Il ricordo - Gli anni con il mio maestro cercando l’anima dei vini ... Ancora una volta mi ha spiazzato. Veronelli, il mio maestro Veronelli, mi aveva sempre detto che sarebbe vissuto fino a 103 anni come la leggendaria contessa Perusini Antonini del Picolit friulano, uno dei primi personaggi del vino che aveva narrato. Prima di togliere il disturbo, diceva, avrebbe bevuto come viatico per l'aldilà un Porto Vintage bicentenario, che gli ricordava una notte d’amore. Invece è andato via in fretta. E’ stato una sorta di Cristoforo Colombo del vino italiano, per primo ha scoperto il vino di qualità, cominciando sul Giorno nel 1956 con una intervista a don Nadalutti che ancora coltivava il Pignolo, raro vitigno friulano. Ci diceva di aver conquistato il sacerdote con una risata. Iniziò così, battendo palmo a palmo l’Italia delle campagne, raccontando migliaia di personaggi, nobili e contadini, accomunati dalla passione per la terra e per il vino.

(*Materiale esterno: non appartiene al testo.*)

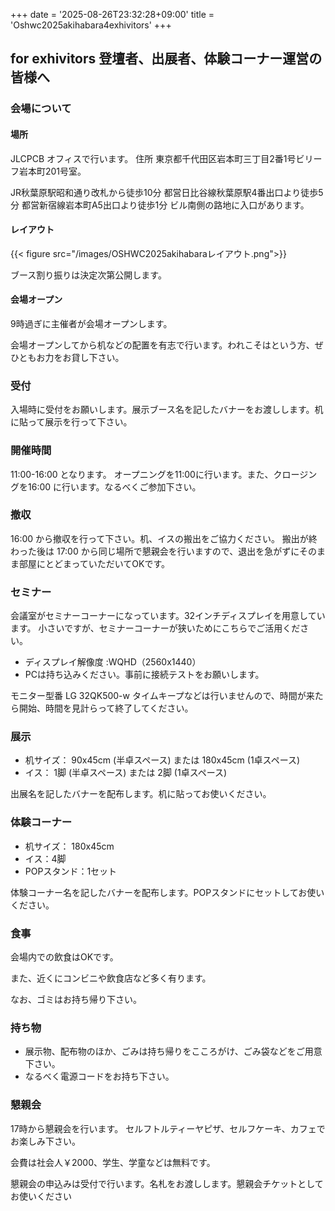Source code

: +++
date = '2025-08-26T23:32:28+09:00'
title = 'Oshwc2025akihabara4exhivitors'
+++

## for exhivitors 登壇者、出展者、体験コーナー運営の皆様へ


### 会場について

#### 場所

JLCPCB オフィスで行います。 住所 東京都千代田区岩本町三丁目2番1号ビリーフ岩本町201号室。

JR秋葉原駅昭和通り改札から徒歩10分
都営日比谷線秋葉原駅4番出口より徒歩5分
都営新宿線岩本町A5出口より徒歩1分
ビル南側の路地に入口があります。


#### レイアウト

{{< figure src="/images/OSHWC2025akihabaraレイアウト.png">}}

ブース割り振りは決定次第公開します。
<!--more-->
#### 会場オープン

9時過ぎに主催者が会場オープンします。

会場オープンしてから机などの配置を有志で行います。われこそはという方、ぜひともお力をお貸し下さい。

### 受付

入場時に受付をお願いします。展示ブース名を記したバナーをお渡しします。机に貼って展示を行って下さい。


### 開催時間

11:00-16:00 となります。
オープニングを11:00に行います。また、クロージングを16:00 に行います。なるべくご参加下さい。

### 撤収

16:00 から撤収を行って下さい。机、イスの搬出をご協力ください。
搬出が終わった後は 17:00 から同じ場所で懇親会を行いますので、退出を急がずにそのまま部屋にとどまっていただいてOKです。

### セミナー

会議室がセミナーコーナーになっています。32インチディスプレイを用意しています。
小さいですが、セミナーコーナーが狭いためにこちらでご活用ください。

- ディスプレイ解像度 :WQHD（2560x1440）
- PCは持ち込みください。事前に接続テストをお願いします。


モニター型番 LG 32QK500-w
タイムキープなどは行いませんので、時間が来たら開始、時間を見計らって終了してください。


### 展示

- 机サイズ： 90x45cm (半卓スペース) または 180x45cm (1卓スペース) 
- イス： 1脚 (半卓スペース) または 2脚 (1卓スペース) 

出展名を記したバナーを配布します。机に貼ってお使いください。

### 体験コーナー

- 机サイズ： 180x45cm 
- イス：4脚
- POPスタンド：1セット

体験コーナー名を記したバナーを配布します。POPスタンドにセットしてお使いください。


### 食事


会場内での飲食はOKです。

また、近くにコンビニや飲食店など多く有ります。

なお、ゴミはお持ち帰り下さい。

### 持ち物

- 展示物、配布物のほか、ごみは持ち帰りをこころがけ、ごみ袋などをご用意下さい。
- なるべく電源コードをお持ち下さい。


### 懇親会

17時から懇親会を行います。
セルフトルティーヤピザ、セルフケーキ、カフェでお楽しみ下さい。

会費は社会人￥2000、学生、学童などは無料です。 

懇親会の申込みは受付で行います。名札をお渡しします。懇親会チケットとしてお使いください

Di quegli esordi di una professione da lui inventata, quella di giornalista enogastronomo, restano memorabili «I vini d'Italia» (Canesi 1961), un atlante ragionato dell'enologia italica, il primo 400 anni dopo il Bacci. E soprattutto le splendide «Guide Veronelli dell'Italia Piacevole», pubblicate da Garzanti dal '67 in poi, che restano forse la sua opera più bella, mirabile affresco gastronomico di un Paese.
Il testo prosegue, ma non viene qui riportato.